# ASSIGNED TASK
Give the number of lines in the data below that contain "shortcut", with no other words.

# Dataset entries
▼

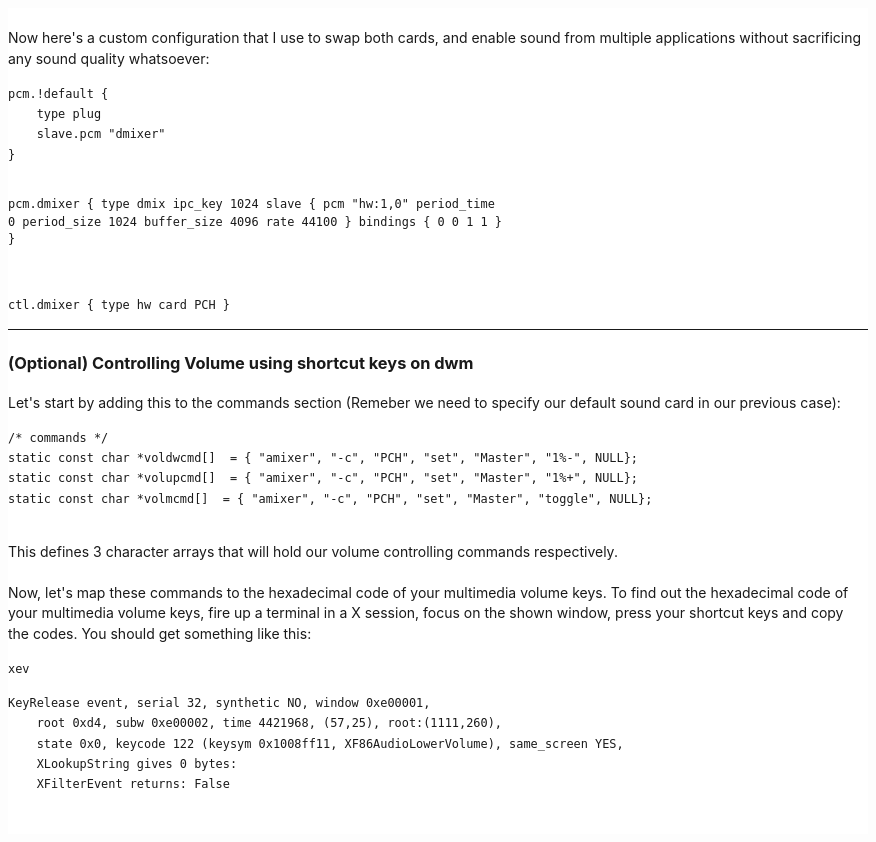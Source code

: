 <br/>
Now here's a custom configuration that I use to swap both cards, and enable sound from multiple applications without sacrificing any sound quality whatsoever:
<pre class="line-numbers"><code class="language-properties">pcm.!default {
	type plug
	slave.pcm "dmixer"
}

pcm.dmixer  {
 	type dmix
 	ipc_key 1024
 	slave {
		pcm "hw:1,0"
		period_time 0
		period_size 1024
		buffer_size 4096
		rate 44100
	}
	bindings {
		0 0
		1 1
	}
}

ctl.dmixer {
	type hw
	card PCH
}</code></pre>
<hr/>
<h3 id="Controlling_Volume_using_shortcut_keys_on_dwm">(Optional) Controlling Volume using shortcut keys on dwm</h3>
Let's start by adding this to the commands section (Remeber we need to specify our default sound card in our previous case):
<pre class="line-numbers"><code class="language-c">/* commands */
static const char *voldwcmd[]  = { "amixer", "-c", "PCH", "set", "Master", "1%-", NULL};
static const char *volupcmd[]  = { "amixer", "-c", "PCH", "set", "Master", "1%+", NULL};
static const char *volmcmd[]  = { "amixer", "-c", "PCH", "set", "Master", "toggle", NULL};
</code></pre>
<br/>
This defines 3 character arrays that will hold our volume controlling commands respectively.
<br/>
<br/>
Now, let's map these commands to the hexadecimal code of your multimedia volume keys. To find out the hexadecimal code of your multimedia volume keys, fire up a terminal in a X session, focus on the shown window, press your shortcut keys and copy the codes. You should get something like this:
<pre><code class="language-bash">xev</code></pre>
<pre data-line="3, 9, 15"><code class="language-vim">KeyRelease event, serial 32, synthetic NO, window 0xe00001,
    root 0xd4, subw 0xe00002, time 4421968, (57,25), root:(1111,260),
    state 0x0, keycode 122 (keysym 0x1008ff11, XF86AudioLowerVolume), same_screen YES,
    XLookupString gives 0 bytes:
    XFilterEvent returns: False
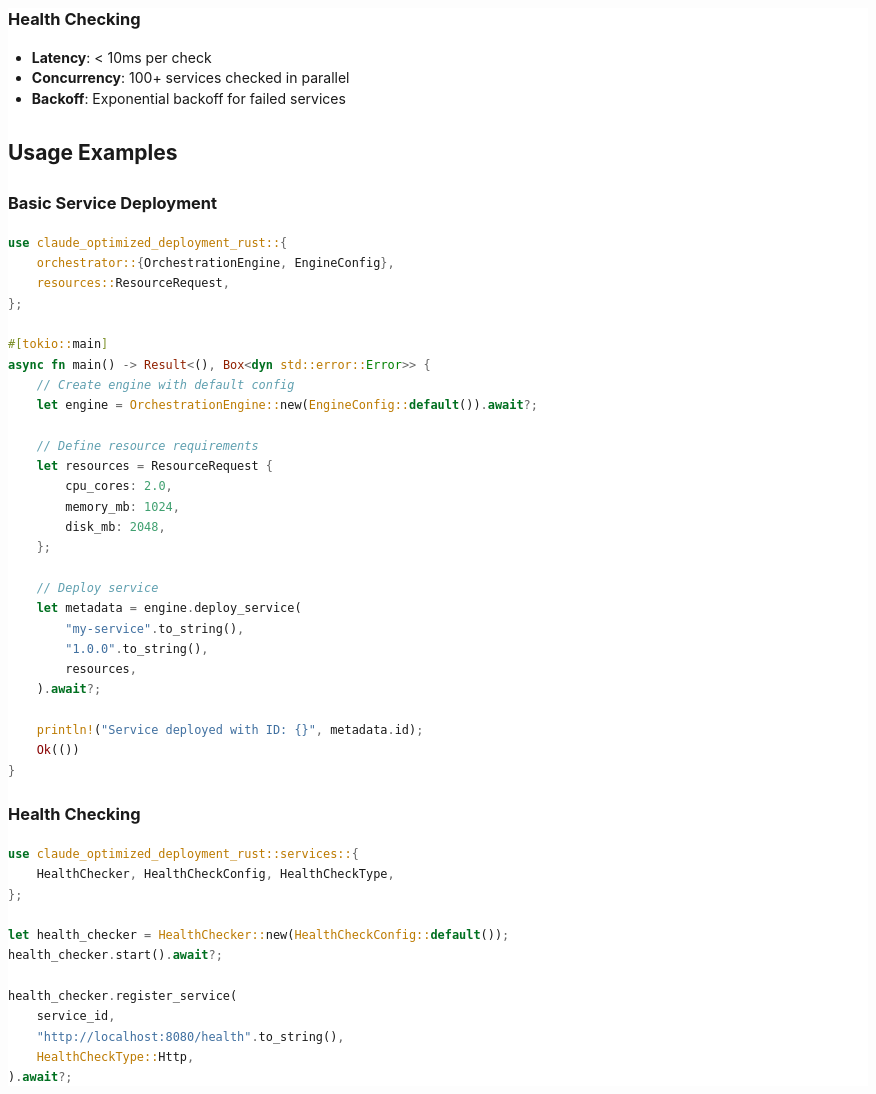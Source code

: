 ### Health Checking
- **Latency**: < 10ms per check
- **Concurrency**: 100+ services checked in parallel
- **Backoff**: Exponential backoff for failed services

## Usage Examples

### Basic Service Deployment

```rust
use claude_optimized_deployment_rust::{
    orchestrator::{OrchestrationEngine, EngineConfig},
    resources::ResourceRequest,
};

#[tokio::main]
async fn main() -> Result<(), Box<dyn std::error::Error>> {
    // Create engine with default config
    let engine = OrchestrationEngine::new(EngineConfig::default()).await?;
    
    // Define resource requirements
    let resources = ResourceRequest {
        cpu_cores: 2.0,
        memory_mb: 1024,
        disk_mb: 2048,
    };
    
    // Deploy service
    let metadata = engine.deploy_service(
        "my-service".to_string(),
        "1.0.0".to_string(),
        resources,
    ).await?;
    
    println!("Service deployed with ID: {}", metadata.id);
    Ok(())
}
```

### Health Checking

```rust
use claude_optimized_deployment_rust::services::{
    HealthChecker, HealthCheckConfig, HealthCheckType,
};

let health_checker = HealthChecker::new(HealthCheckConfig::default());
health_checker.start().await?;

health_checker.register_service(
    service_id,
    "http://localhost:8080/health".to_string(),
    HealthCheckType::Http,
).await?;
```
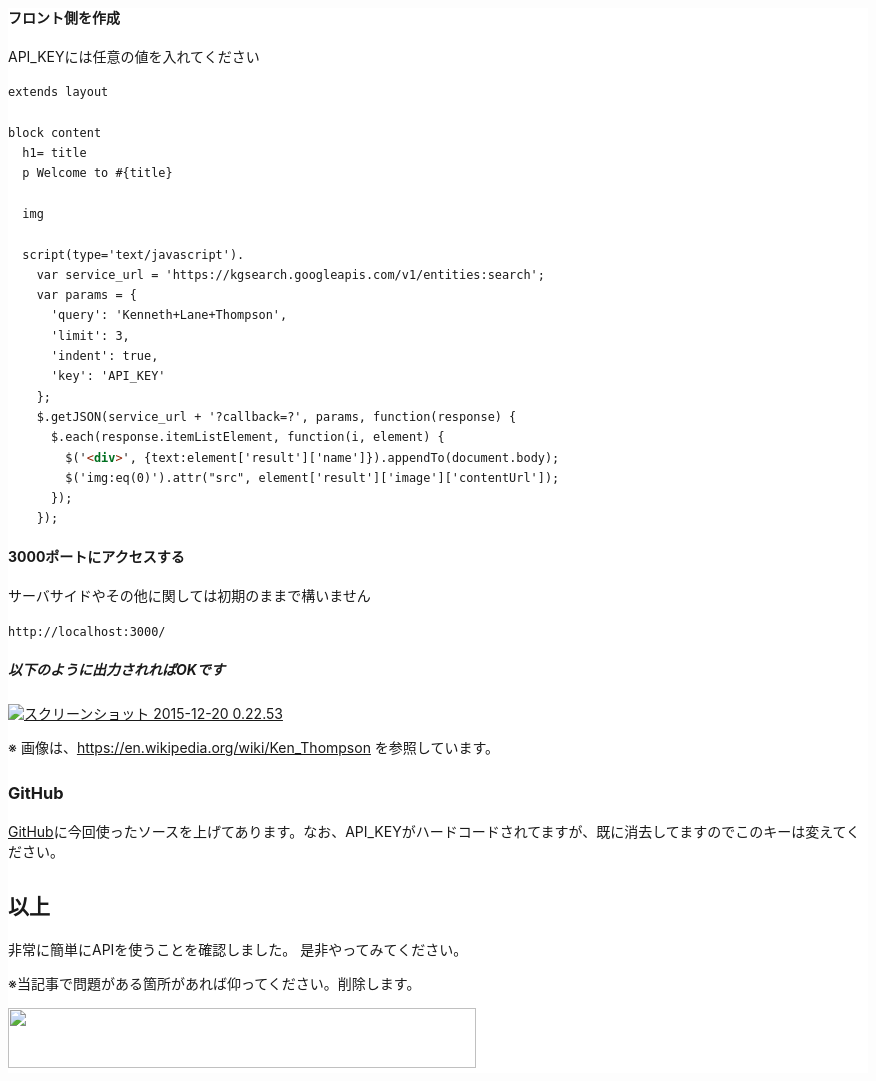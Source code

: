 #### フロント側を作成
API_KEYには任意の値を入れてください

``` html
extends layout

block content
  h1= title
  p Welcome to #{title}

  img

  script(type='text/javascript').
    var service_url = 'https://kgsearch.googleapis.com/v1/entities:search';
    var params = {
      'query': 'Kenneth+Lane+Thompson',
      'limit': 3,
      'indent': true,
      'key': 'API_KEY'
    };
    $.getJSON(service_url + '?callback=?', params, function(response) {
      $.each(response.itemListElement, function(i, element) {
        $('<div>', {text:element['result']['name']}).appendTo(document.body);
        $('img:eq(0)').attr("src", element['result']['image']['contentUrl']);
      });
    });
```

#### 3000ポートにアクセスする
サーバサイドやその他に関しては初期のままで構いません

``` zsh
http://localhost:3000/
```

##### 以下のように出力されればOKです

<a href="http://php-aoringo.rhcloud.com/wp-content/uploads/2015/12/スクリーンショット-2015-12-20-0.22.53.png" rel="attachment wp-att-234"><img src="http://php-aoringo.rhcloud.com/wp-content/uploads/2015/12/スクリーンショット-2015-12-20-0.22.53-300x251.png" alt="スクリーンショット 2015-12-20 0.22.53" width="600" height="502" class="alignnone size-medium wp-image-234" /></a>

※ 画像は、https://en.wikipedia.org/wiki/Ken_Thompson を参照しています。

### GitHub
[GitHub](https://github.com/pollseed/Google-Knowledge-Graph-Search-api)に今回使ったソースを上げてあります。なお、API_KEYがハードコードされてますが、既に消去してますのでこのキーは変えてください。

## 以上
非常に簡単にAPIを使うことを確認しました。
是非やってみてください。

※当記事で問題がある箇所があれば仰ってください。削除します。

<a href="http://px.a8.net/svt/ejp?a8mat=2I0Y1E+BZ1UR6+50+2I0B8H" target="_blank">
<img border="0" width="468" height="60" alt="" src="http://www29.a8.net/svt/bgt?aid=151209554724&wid=001&eno=01&mid=s00000000018015118000&mc=1"></a>
<img border="0" width="1" height="1" src="http://www11.a8.net/0.gif?a8mat=2I0Y1E+BZ1UR6+50+2I0B8H" alt="">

▲

# RESPONSE AREA
2